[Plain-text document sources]

****************

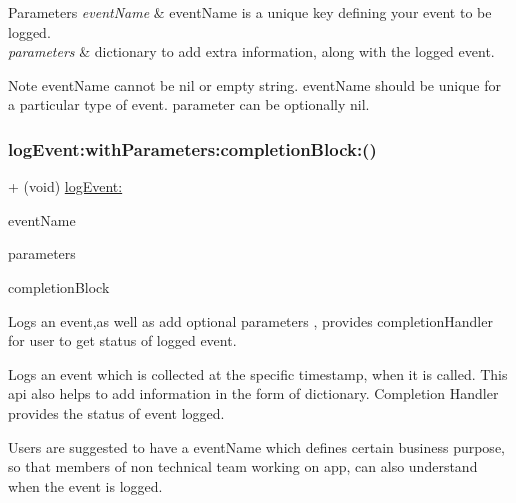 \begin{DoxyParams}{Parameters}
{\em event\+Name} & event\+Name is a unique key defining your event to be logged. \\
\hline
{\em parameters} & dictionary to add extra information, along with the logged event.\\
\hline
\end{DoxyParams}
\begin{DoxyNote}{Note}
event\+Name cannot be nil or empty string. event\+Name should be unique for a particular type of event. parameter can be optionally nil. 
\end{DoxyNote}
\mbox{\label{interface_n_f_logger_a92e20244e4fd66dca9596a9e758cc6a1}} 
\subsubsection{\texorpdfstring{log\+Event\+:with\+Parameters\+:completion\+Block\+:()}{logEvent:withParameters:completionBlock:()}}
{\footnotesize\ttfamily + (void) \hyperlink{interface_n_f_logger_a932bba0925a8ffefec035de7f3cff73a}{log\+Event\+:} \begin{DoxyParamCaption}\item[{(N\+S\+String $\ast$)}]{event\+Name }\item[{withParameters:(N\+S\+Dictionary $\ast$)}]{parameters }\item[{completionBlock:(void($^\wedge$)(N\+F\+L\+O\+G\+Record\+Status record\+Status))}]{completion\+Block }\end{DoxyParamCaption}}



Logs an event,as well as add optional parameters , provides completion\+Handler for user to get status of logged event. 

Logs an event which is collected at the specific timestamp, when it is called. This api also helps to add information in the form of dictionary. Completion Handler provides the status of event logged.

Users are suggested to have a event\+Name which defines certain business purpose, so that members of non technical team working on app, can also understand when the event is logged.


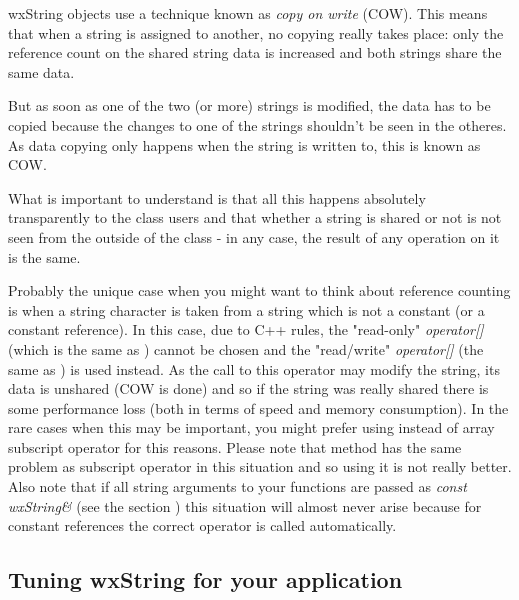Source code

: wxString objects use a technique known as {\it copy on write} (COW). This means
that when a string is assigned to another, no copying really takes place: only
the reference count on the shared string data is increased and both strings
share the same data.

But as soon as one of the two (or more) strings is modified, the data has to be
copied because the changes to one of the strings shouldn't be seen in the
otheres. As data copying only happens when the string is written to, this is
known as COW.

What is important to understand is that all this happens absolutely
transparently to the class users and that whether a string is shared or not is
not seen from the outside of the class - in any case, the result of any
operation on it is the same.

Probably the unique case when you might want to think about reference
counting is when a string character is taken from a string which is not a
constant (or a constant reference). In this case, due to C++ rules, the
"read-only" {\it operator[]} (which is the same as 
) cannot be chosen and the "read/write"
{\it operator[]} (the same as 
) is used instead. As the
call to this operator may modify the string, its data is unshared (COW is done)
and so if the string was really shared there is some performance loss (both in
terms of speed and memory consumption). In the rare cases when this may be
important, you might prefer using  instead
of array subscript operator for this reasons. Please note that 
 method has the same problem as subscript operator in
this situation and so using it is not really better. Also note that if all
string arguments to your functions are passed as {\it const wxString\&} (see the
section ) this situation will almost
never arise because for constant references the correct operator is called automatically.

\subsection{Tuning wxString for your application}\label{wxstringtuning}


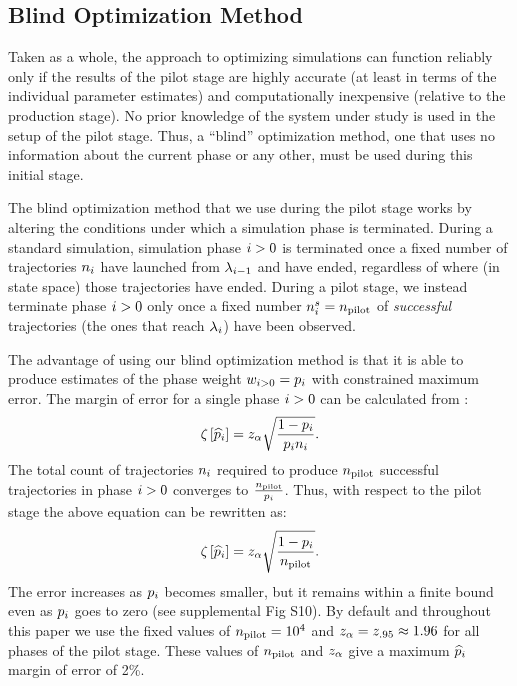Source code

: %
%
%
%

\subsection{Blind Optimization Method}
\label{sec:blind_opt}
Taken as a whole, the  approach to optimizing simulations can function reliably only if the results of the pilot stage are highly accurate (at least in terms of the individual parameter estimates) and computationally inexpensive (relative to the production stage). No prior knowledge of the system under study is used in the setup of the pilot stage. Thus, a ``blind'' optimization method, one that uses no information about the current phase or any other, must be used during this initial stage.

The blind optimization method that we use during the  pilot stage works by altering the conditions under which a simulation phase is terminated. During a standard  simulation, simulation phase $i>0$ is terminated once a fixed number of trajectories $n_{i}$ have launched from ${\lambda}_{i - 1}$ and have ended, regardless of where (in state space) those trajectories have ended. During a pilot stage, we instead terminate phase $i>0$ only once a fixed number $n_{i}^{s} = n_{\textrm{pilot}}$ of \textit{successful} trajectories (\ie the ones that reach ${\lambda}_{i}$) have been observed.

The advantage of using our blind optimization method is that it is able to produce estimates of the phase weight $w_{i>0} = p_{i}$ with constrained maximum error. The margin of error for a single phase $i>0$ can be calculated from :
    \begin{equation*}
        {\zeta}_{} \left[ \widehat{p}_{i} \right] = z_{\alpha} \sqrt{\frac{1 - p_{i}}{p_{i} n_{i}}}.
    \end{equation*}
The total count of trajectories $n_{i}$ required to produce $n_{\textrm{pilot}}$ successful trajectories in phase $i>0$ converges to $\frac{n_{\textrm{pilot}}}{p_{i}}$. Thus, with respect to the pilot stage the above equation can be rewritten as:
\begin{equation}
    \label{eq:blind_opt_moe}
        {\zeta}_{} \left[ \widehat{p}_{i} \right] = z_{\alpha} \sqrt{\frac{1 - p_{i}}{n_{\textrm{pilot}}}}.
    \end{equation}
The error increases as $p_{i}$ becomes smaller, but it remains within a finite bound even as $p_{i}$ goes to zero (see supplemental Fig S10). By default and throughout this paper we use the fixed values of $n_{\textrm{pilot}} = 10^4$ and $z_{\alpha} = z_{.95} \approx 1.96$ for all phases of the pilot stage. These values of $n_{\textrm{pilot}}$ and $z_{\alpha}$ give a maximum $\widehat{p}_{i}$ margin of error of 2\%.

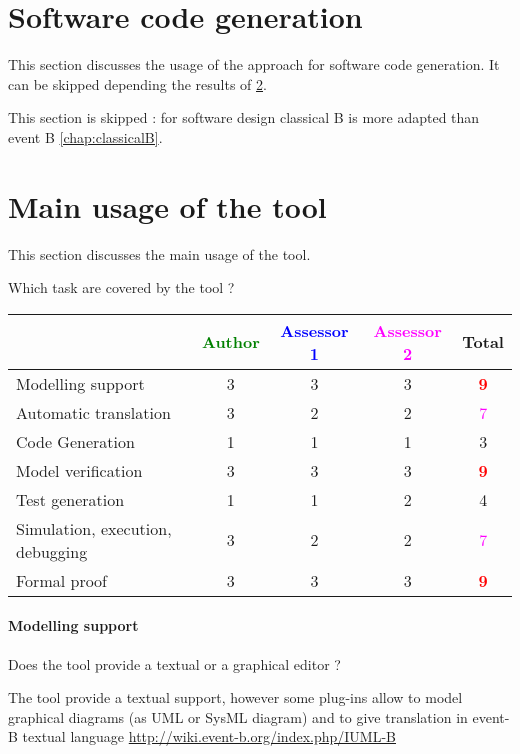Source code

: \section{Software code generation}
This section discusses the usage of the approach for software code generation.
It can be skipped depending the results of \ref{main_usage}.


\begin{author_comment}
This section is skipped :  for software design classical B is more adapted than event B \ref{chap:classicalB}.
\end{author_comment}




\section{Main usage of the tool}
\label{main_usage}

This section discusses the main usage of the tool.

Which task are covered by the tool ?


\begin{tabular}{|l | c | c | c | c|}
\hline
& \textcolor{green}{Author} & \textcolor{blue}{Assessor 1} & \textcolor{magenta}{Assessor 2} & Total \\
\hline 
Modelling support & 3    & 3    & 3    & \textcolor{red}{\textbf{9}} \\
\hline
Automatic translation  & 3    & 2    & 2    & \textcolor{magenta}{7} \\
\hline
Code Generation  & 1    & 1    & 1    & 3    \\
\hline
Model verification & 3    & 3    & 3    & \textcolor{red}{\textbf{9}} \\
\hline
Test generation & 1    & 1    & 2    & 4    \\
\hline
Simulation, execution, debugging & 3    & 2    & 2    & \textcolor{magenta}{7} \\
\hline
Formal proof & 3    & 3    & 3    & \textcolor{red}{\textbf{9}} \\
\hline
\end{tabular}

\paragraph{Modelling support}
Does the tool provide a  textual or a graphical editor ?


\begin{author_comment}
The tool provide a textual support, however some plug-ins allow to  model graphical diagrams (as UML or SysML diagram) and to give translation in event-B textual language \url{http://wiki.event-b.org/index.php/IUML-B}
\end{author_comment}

****************

**EXERCISE PROMPT**
Exactly reproduce each record, leaving out any pictures.

**WRITTEN ANSWER**
 \begin{DoxyParams}{Parameters}
{\em event\+Name} & event\+Name is a unique key defining your event to be logged. \\
\hline
{\em parameters} & dictionary to add extra information, along with the logged event.\\
\hline
\end{DoxyParams}
\begin{DoxyNote}{Note}
event\+Name cannot be nil or empty string. event\+Name should be unique for a particular type of event. parameter can be optionally nil. 
\end{DoxyNote}
\mbox{\label{interface_n_f_logger_a92e20244e4fd66dca9596a9e758cc6a1}} 
\subsubsection{\texorpdfstring{log\+Event\+:with\+Parameters\+:completion\+Block\+:()}{logEvent:withParameters:completionBlock:()}}
{\footnotesize\ttfamily + (void) \hyperlink{interface_n_f_logger_a932bba0925a8ffefec035de7f3cff73a}{log\+Event\+:} \begin{DoxyParamCaption}\item[{(N\+S\+String $\ast$)}]{event\+Name }\item[{withParameters:(N\+S\+Dictionary $\ast$)}]{parameters }\item[{completionBlock:(void($^\wedge$)(N\+F\+L\+O\+G\+Record\+Status record\+Status))}]{completion\+Block }\end{DoxyParamCaption}}



Logs an event,as well as add optional parameters , provides completion\+Handler for user to get status of logged event. 

Logs an event which is collected at the specific timestamp, when it is called. This api also helps to add information in the form of dictionary. Completion Handler provides the status of event logged.

Users are suggested to have a event\+Name which defines certain business purpose, so that members of non technical team working on app, can also understand when the event is logged.


Source code

: wxString objects use a technique known as {\it copy on write} (COW). This means
that when a string is assigned to another, no copying really takes place: only
the reference count on the shared string data is increased and both strings
share the same data.

But as soon as one of the two (or more) strings is modified, the data has to be
copied because the changes to one of the strings shouldn't be seen in the
otheres. As data copying only happens when the string is written to, this is
known as COW.

What is important to understand is that all this happens absolutely
transparently to the class users and that whether a string is shared or not is
not seen from the outside of the class - in any case, the result of any
operation on it is the same.

Probably the unique case when you might want to think about reference
counting is when a string character is taken from a string which is not a
constant (or a constant reference). In this case, due to C++ rules, the
"read-only" {\it operator[]} (which is the same as 
) cannot be chosen and the "read/write"
{\it operator[]} (the same as 
) is used instead. As the
call to this operator may modify the string, its data is unshared (COW is done)
and so if the string was really shared there is some performance loss (both in
terms of speed and memory consumption). In the rare cases when this may be
important, you might prefer using  instead
of array subscript operator for this reasons. Please note that 
 method has the same problem as subscript operator in
this situation and so using it is not really better. Also note that if all
string arguments to your functions are passed as {\it const wxString\&} (see the
section ) this situation will almost
never arise because for constant references the correct operator is called automatically.

\subsection{Tuning wxString for your application}\label{wxstringtuning}


Source code

: %
%
%
%

\subsection{Blind Optimization Method}
\label{sec:blind_opt}
Taken as a whole, the  approach to optimizing simulations can function reliably only if the results of the pilot stage are highly accurate (at least in terms of the individual parameter estimates) and computationally inexpensive (relative to the production stage). No prior knowledge of the system under study is used in the setup of the pilot stage. Thus, a ``blind'' optimization method, one that uses no information about the current phase or any other, must be used during this initial stage.

The blind optimization method that we use during the  pilot stage works by altering the conditions under which a simulation phase is terminated. During a standard  simulation, simulation phase $i>0$ is terminated once a fixed number of trajectories $n_{i}$ have launched from ${\lambda}_{i - 1}$ and have ended, regardless of where (in state space) those trajectories have ended. During a pilot stage, we instead terminate phase $i>0$ only once a fixed number $n_{i}^{s} = n_{\textrm{pilot}}$ of \textit{successful} trajectories (\ie the ones that reach ${\lambda}_{i}$) have been observed.

The advantage of using our blind optimization method is that it is able to produce estimates of the phase weight $w_{i>0} = p_{i}$ with constrained maximum error. The margin of error for a single phase $i>0$ can be calculated from :
    \begin{equation*}
        {\zeta}_{} \left[ \widehat{p}_{i} \right] = z_{\alpha} \sqrt{\frac{1 - p_{i}}{p_{i} n_{i}}}.
    \end{equation*}
The total count of trajectories $n_{i}$ required to produce $n_{\textrm{pilot}}$ successful trajectories in phase $i>0$ converges to $\frac{n_{\textrm{pilot}}}{p_{i}}$. Thus, with respect to the pilot stage the above equation can be rewritten as:
\begin{equation}
    \label{eq:blind_opt_moe}
        {\zeta}_{} \left[ \widehat{p}_{i} \right] = z_{\alpha} \sqrt{\frac{1 - p_{i}}{n_{\textrm{pilot}}}}.
    \end{equation}
The error increases as $p_{i}$ becomes smaller, but it remains within a finite bound even as $p_{i}$ goes to zero (see supplemental Fig S10). By default and throughout this paper we use the fixed values of $n_{\textrm{pilot}} = 10^4$ and $z_{\alpha} = z_{.95} \approx 1.96$ for all phases of the pilot stage. These values of $n_{\textrm{pilot}}$ and $z_{\alpha}$ give a maximum $\widehat{p}_{i}$ margin of error of 2\%.

Source code

: \section{Software code generation}
This section discusses the usage of the approach for software code generation.
It can be skipped depending the results of \ref{main_usage}.


\begin{author_comment}
This section is skipped :  for software design classical B is more adapted than event B \ref{chap:classicalB}.
\end{author_comment}




\section{Main usage of the tool}
\label{main_usage}

This section discusses the main usage of the tool.

Which task are covered by the tool ?


\begin{tabular}{|l | c | c | c | c|}
\hline
& \textcolor{green}{Author} & \textcolor{blue}{Assessor 1} & \textcolor{magenta}{Assessor 2} & Total \\
\hline 
Modelling support & 3    & 3    & 3    & \textcolor{red}{\textbf{9}} \\
\hline
Automatic translation  & 3    & 2    & 2    & \textcolor{magenta}{7} \\
\hline
Code Generation  & 1    & 1    & 1    & 3    \\
\hline
Model verification & 3    & 3    & 3    & \textcolor{red}{\textbf{9}} \\
\hline
Test generation & 1    & 1    & 2    & 4    \\
\hline
Simulation, execution, debugging & 3    & 2    & 2    & \textcolor{magenta}{7} \\
\hline
Formal proof & 3    & 3    & 3    & \textcolor{red}{\textbf{9}} \\
\hline
\end{tabular}

\paragraph{Modelling support}
Does the tool provide a  textual or a graphical editor ?


\begin{author_comment}
The tool provide a textual support, however some plug-ins allow to  model graphical diagrams (as UML or SysML diagram) and to give translation in event-B textual language \url{http://wiki.event-b.org/index.php/IUML-B}
\end{author_comment}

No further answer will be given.